I’d be shocked if there aren’t 100 threads exactly like this zombified. But what the hey! I can’t find one by searching for “First computer” in a title scan, and at any rate, this should be interesting.

What was the first computer that you ever owned?

When I was 3, my mum thought that this whole computer business might be the way of the future. And so she got dad to trot down to the Radioshack and get me a Tandy RL-1000:

http://www.oldskool.org/guides/tvdog/RLRLX.html

Dos/Deskmate dual boot. CGA graphics. FAX modem! MOUSE! Plus it came with an Epson Dot Matrix printer with those most brilliant of inventions, the ink ribbon…it never tore or melted or got stuck on my printer head! Not even once…:rolleyes: </sarcasm>

So, how about the rest of you?

I got you beat. My first “computer” was a Texas Instruments TI-99 WITH the fancy audio tape storage adapter!

I was fortunate enough to later get an Apple IIe that actually had a disc drive.

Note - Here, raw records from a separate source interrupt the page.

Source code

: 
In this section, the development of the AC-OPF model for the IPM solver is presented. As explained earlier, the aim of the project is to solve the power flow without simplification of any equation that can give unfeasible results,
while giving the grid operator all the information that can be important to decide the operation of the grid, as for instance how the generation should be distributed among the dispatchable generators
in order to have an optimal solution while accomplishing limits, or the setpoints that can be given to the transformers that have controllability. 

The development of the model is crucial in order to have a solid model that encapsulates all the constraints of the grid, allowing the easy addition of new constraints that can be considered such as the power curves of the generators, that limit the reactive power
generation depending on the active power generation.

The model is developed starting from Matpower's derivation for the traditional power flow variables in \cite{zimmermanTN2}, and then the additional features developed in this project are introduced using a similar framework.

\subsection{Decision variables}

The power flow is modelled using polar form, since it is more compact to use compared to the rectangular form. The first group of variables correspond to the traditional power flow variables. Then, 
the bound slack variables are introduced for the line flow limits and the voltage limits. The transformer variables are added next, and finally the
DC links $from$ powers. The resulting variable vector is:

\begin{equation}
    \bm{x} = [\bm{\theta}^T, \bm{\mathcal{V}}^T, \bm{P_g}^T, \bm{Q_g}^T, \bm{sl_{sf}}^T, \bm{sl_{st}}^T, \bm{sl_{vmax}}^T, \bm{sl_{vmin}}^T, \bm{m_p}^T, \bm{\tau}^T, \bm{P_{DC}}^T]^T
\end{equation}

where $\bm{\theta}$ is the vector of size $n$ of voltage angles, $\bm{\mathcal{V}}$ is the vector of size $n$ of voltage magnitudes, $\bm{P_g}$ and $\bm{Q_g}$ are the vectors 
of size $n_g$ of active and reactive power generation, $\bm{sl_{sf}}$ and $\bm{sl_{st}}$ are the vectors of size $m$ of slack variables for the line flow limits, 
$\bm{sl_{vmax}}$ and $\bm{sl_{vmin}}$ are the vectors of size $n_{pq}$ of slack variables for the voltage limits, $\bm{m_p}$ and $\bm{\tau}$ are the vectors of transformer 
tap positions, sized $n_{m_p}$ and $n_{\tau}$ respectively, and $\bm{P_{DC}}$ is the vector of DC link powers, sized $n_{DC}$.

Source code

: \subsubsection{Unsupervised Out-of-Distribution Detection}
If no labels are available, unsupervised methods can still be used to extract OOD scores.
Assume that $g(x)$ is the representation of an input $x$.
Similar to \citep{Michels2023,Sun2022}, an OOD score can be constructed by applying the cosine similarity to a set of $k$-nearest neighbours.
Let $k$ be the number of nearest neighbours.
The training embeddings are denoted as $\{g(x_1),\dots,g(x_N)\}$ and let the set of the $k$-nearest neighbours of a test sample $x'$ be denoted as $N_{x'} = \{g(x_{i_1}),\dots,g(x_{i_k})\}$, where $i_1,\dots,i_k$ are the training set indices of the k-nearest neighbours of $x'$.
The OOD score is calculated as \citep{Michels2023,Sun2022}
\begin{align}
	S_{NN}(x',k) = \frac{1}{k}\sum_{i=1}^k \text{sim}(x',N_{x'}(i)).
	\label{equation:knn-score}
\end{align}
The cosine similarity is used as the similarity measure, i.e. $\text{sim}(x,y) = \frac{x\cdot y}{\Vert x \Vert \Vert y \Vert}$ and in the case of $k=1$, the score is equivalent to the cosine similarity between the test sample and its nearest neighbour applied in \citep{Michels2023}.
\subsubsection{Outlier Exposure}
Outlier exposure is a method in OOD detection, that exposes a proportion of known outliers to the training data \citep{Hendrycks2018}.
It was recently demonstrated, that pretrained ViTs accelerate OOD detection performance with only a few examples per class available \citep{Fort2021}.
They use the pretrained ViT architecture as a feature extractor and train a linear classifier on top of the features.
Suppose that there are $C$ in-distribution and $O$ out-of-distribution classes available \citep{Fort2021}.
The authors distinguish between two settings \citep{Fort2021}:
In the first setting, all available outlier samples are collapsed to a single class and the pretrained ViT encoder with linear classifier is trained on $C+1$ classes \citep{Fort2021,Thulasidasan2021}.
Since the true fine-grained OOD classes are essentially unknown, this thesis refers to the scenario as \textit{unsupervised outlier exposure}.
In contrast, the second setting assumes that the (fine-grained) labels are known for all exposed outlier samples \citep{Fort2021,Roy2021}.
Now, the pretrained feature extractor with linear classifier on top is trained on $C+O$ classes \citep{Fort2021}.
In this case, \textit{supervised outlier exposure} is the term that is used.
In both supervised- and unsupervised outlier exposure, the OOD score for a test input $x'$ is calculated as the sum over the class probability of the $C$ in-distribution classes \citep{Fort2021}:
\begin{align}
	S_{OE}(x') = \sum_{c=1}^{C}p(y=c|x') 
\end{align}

Woot!

I do remember well my first Windows computer, a Packard Bell 200Mhz MMX, 32MB ram & 2GB hard drive, all for the low, low, price of $1600.00!

Thank God for advancements in technology!

Well, if we’re trying to one up each other with our antiques, you’re probably older than me, and thus going to win…:stuck_out_tongue:

But I see your 200MhZ Packard Bell, and RAISE you an IBM Aptiva. It ran Windows 3.1 and OS/2 Warp in a dual boot. But it came with a voucher for a free upgrade to windows 95 that I couldn’t possibly turn down, and in the process it killed OS/2…

75MhZ, ONE GB hard drive, 8MB RAM upgraded to 32MB. I believe that one set us back an even $1200!

8080 system based on a CPU card from a company called Digital Group, and some hand made interface and memory. Couldn’t afford any more than that at the time.

Commodore 64 with a disk drive and a monitor. And a color printer (thermal!)

When I was in kindergarten, my parents bought a vic-20 because my mom needed it for a computer programing class. Then they taught me to program in basic.

We got an Apple IIe some time around 1985-1986ish. Same disk drive as in that picture and a similar monitor. Eventually got a second 3.5" drive and a Panasonic Dot Matrix printer. Like elfkin, I learned BASIC on that computer.

10 print “hello world”
20 goto 10

People need to be told what “audio tape storage adapter” means, because it’s just too precious.

My dad got a TI-99 when I was a kid, and I never get tired of telling people about the audio tape storage thing.

To be perfectly clear on this: Computer software came on audio tapes. I’m talking about the things people used to listed to music on before Compact Discs got popular.

You could also write a program and save it to an audio tape. Or, you pretty much had to, because there was no other way to save it. Otherwise it would be gone when you turned off your computer.

So, you typed a BASIC program into the computer’s tiny RAM, then entered the command to save the program to tape. Then you pushed RECORD on the tape recorder… the tape recorder!!!… and it would save it and I don’t know why I find it so amazing that such a mechanism existed, I just do.

I had a TRS-80 Color Computer 2. Orignally I ran it off a tape drive, but later got a speedy 5.25" floppy drive.

Apple II c - we got it in the mid-80s.

My dad got a Kaypro II when I was about 7 or 8. I spent many hours on it, in particular playing the old text-based Adventure game. Ah, memories :slight_smile:

I had a ZX-81. Nyah. :slight_smile:

Sinclair ZX-80 with 1k RAM and used the TV for the monitor. It did the calculation during the blanking interval. Spent $99 to upgrade to 16k RAM.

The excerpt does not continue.